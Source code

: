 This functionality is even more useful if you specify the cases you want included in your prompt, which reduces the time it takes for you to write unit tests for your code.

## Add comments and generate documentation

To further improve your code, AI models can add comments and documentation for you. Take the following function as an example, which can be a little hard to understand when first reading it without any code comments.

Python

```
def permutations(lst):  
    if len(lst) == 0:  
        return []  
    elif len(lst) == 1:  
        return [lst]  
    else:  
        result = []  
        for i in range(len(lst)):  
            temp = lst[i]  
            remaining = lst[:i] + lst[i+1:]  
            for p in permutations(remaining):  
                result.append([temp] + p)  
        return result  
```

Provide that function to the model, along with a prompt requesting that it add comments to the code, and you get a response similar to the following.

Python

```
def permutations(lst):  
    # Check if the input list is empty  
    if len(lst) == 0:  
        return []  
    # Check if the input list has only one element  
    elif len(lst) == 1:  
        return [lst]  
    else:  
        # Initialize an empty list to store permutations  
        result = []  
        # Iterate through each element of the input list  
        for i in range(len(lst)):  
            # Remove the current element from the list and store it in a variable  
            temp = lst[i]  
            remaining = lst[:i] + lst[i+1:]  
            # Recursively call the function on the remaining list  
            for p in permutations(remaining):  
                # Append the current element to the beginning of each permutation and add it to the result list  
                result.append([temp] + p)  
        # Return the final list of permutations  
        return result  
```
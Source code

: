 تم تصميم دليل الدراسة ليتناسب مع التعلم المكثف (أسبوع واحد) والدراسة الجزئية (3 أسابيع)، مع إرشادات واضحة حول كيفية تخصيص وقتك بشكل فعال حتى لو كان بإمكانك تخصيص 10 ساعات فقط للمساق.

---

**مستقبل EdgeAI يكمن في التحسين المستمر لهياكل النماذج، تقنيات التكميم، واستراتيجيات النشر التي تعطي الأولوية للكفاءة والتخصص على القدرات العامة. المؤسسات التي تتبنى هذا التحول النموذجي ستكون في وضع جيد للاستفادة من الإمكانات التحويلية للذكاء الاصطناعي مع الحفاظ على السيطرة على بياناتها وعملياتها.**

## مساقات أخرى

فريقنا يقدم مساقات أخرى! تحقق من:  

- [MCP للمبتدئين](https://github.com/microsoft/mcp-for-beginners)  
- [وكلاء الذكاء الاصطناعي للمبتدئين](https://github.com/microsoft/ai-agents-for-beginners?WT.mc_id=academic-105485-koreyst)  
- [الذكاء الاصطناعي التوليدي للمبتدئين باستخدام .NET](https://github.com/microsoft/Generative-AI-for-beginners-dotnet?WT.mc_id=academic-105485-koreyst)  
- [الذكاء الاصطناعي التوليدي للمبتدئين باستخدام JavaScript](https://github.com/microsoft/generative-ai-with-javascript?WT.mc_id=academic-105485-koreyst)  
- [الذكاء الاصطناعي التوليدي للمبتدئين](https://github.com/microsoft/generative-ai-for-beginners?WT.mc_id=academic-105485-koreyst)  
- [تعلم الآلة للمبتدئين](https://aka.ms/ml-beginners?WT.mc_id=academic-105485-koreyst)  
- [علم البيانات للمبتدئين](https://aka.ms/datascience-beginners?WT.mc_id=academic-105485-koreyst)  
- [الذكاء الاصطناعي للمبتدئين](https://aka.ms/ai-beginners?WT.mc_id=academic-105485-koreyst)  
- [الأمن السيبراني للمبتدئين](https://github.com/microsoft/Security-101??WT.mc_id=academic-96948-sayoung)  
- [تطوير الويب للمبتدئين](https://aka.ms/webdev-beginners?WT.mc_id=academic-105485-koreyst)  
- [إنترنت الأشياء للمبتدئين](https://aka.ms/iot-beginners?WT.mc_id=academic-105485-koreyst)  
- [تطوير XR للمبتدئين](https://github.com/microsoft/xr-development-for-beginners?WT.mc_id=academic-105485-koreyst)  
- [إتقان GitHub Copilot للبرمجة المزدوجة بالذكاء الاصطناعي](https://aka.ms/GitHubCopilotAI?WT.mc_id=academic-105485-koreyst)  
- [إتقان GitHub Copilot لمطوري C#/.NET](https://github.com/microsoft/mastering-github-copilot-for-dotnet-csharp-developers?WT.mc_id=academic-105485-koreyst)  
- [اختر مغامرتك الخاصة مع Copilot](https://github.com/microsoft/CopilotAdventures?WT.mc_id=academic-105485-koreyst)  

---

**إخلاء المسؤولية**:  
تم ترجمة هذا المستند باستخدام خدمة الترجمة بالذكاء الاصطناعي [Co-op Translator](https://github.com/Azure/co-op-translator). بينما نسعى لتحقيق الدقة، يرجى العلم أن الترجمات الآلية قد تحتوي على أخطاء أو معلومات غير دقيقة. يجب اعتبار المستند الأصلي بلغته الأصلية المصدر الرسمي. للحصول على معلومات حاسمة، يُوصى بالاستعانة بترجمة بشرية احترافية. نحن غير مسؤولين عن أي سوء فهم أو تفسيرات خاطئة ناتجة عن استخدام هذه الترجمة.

▸ **PROBLEM**
Copy each line above where "beginners" appears.

▸ **ANSWER BELOW**
- [MCP للمبتدئين](https://github.com/microsoft/mcp-for-beginners)  
- [وكلاء الذكاء الاصطناعي للمبتدئين](https://github.com/microsoft/ai-agents-for-beginners?WT.mc_id=academic-105485-koreyst)  
- [الذكاء الاصطناعي التوليدي للمبتدئين باستخدام .NET](https://github.com/microsoft/Generative-AI-for-beginners-dotnet?WT.mc_id=academic-105485-koreyst)  
- [الذكاء الاصطناعي التوليدي للمبتدئين](https://github.com/microsoft/generative-ai-for-beginners?WT.mc_id=academic-105485-koreyst)  
- [تعلم الآلة للمبتدئين](https://aka.ms/ml-beginners?WT.mc_id=academic-105485-koreyst)  
- [علم البيانات للمبتدئين](https://aka.ms/datascience-beginners?WT.mc_id=academic-105485-koreyst)  
- [الذكاء الاصطناعي للمبتدئين](https://aka.ms/ai-beginners?WT.mc_id=academic-105485-koreyst)  
- [تطوير الويب للمبتدئين](https://aka.ms/webdev-beginners?WT.mc_id=academic-105485-koreyst)  
- [إنترنت الأشياء للمبتدئين](https://aka.ms/iot-beginners?WT.mc_id=academic-105485-koreyst)  
- [تطوير XR للمبتدئين](https://github.com/microsoft/xr-development-for-beginners?WT.mc_id=academic-105485-koreyst)  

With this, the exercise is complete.